Start of DATA FOR THE TASK
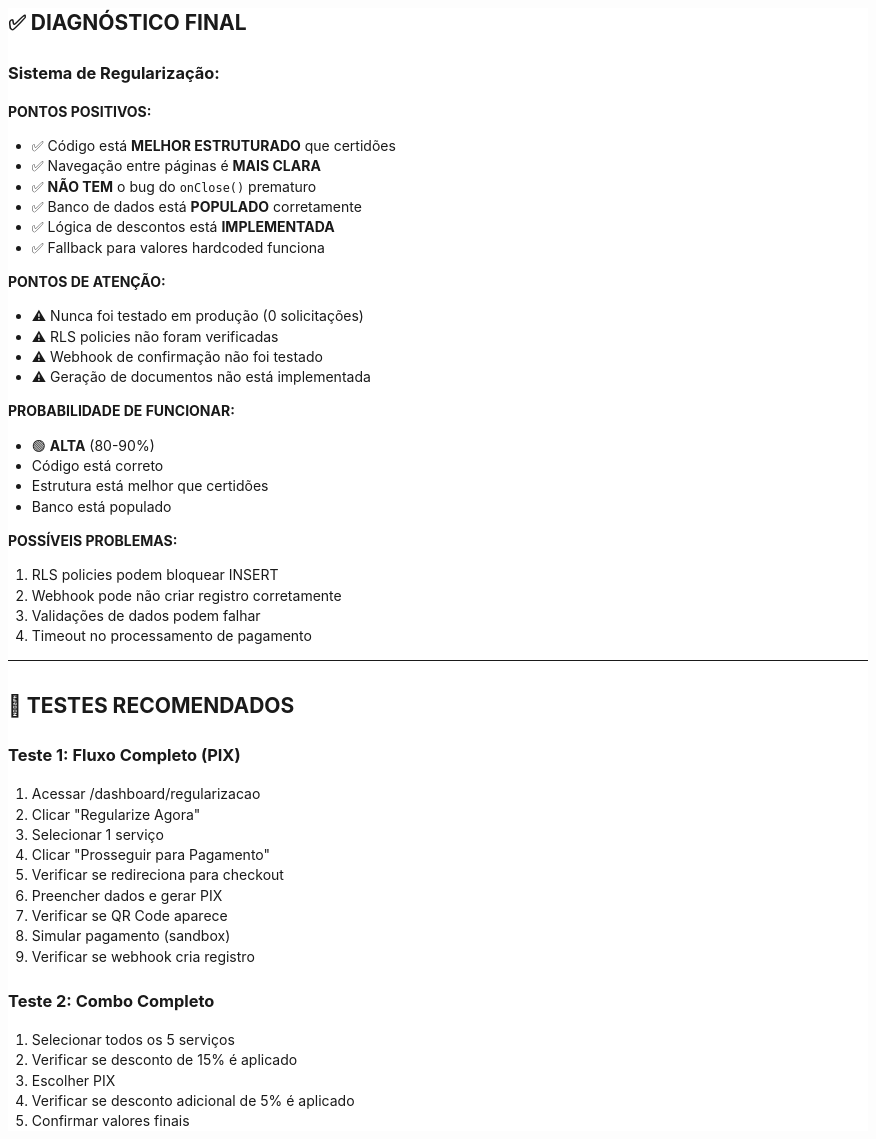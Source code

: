 
## ✅ DIAGNÓSTICO FINAL

### **Sistema de Regularização:**

**PONTOS POSITIVOS:**
- ✅ Código está **MELHOR ESTRUTURADO** que certidões
- ✅ Navegação entre páginas é **MAIS CLARA**
- ✅ **NÃO TEM** o bug do `onClose()` prematuro
- ✅ Banco de dados está **POPULADO** corretamente
- ✅ Lógica de descontos está **IMPLEMENTADA**
- ✅ Fallback para valores hardcoded funciona

**PONTOS DE ATENÇÃO:**
- ⚠️ Nunca foi testado em produção (0 solicitações)
- ⚠️ RLS policies não foram verificadas
- ⚠️ Webhook de confirmação não foi testado
- ⚠️ Geração de documentos não está implementada

**PROBABILIDADE DE FUNCIONAR:**
- 🟢 **ALTA** (80-90%)
- Código está correto
- Estrutura está melhor que certidões
- Banco está populado

**POSSÍVEIS PROBLEMAS:**
1. RLS policies podem bloquear INSERT
2. Webhook pode não criar registro corretamente
3. Validações de dados podem falhar
4. Timeout no processamento de pagamento

---

## 🔧 TESTES RECOMENDADOS

### **Teste 1: Fluxo Completo (PIX)**
1. Acessar /dashboard/regularizacao
2. Clicar "Regularize Agora"
3. Selecionar 1 serviço
4. Clicar "Prosseguir para Pagamento"
5. Verificar se redireciona para checkout
6. Preencher dados e gerar PIX
7. Verificar se QR Code aparece
8. Simular pagamento (sandbox)
9. Verificar se webhook cria registro

### **Teste 2: Combo Completo**
1. Selecionar todos os 5 serviços
2. Verificar se desconto de 15% é aplicado
3. Escolher PIX
4. Verificar se desconto adicional de 5% é aplicado
5. Confirmar valores finais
End of DATA FOR THE TASK
Within the listing above, the range opens at the line with "- ⚠️ RLS policies não foram verificadas" and closes at the line with "9. Verificar se webhook cria registro". Reproduce exactly the lines of that range, including both ends.

## SOLUTION TO THIS PROBLEM
- ⚠️ RLS policies não foram verificadas
- ⚠️ Webhook de confirmação não foi testado
- ⚠️ Geração de documentos não está implementada

**PROBABILIDADE DE FUNCIONAR:**
- 🟢 **ALTA** (80-90%)
- Código está correto
- Estrutura está melhor que certidões
- Banco está populado

**POSSÍVEIS PROBLEMAS:**
1. RLS policies podem bloquear INSERT
2. Webhook pode não criar registro corretamente
3. Validações de dados podem falhar
4. Timeout no processamento de pagamento

---

## 🔧 TESTES RECOMENDADOS

### **Teste 1: Fluxo Completo (PIX)**
1. Acessar /dashboard/regularizacao
2. Clicar "Regularize Agora"
3. Selecionar 1 serviço
4. Clicar "Prosseguir para Pagamento"
5. Verificar se redireciona para checkout
6. Preencher dados e gerar PIX
7. Verificar se QR Code aparece
8. Simular pagamento (sandbox)
9. Verificar se webhook cria registro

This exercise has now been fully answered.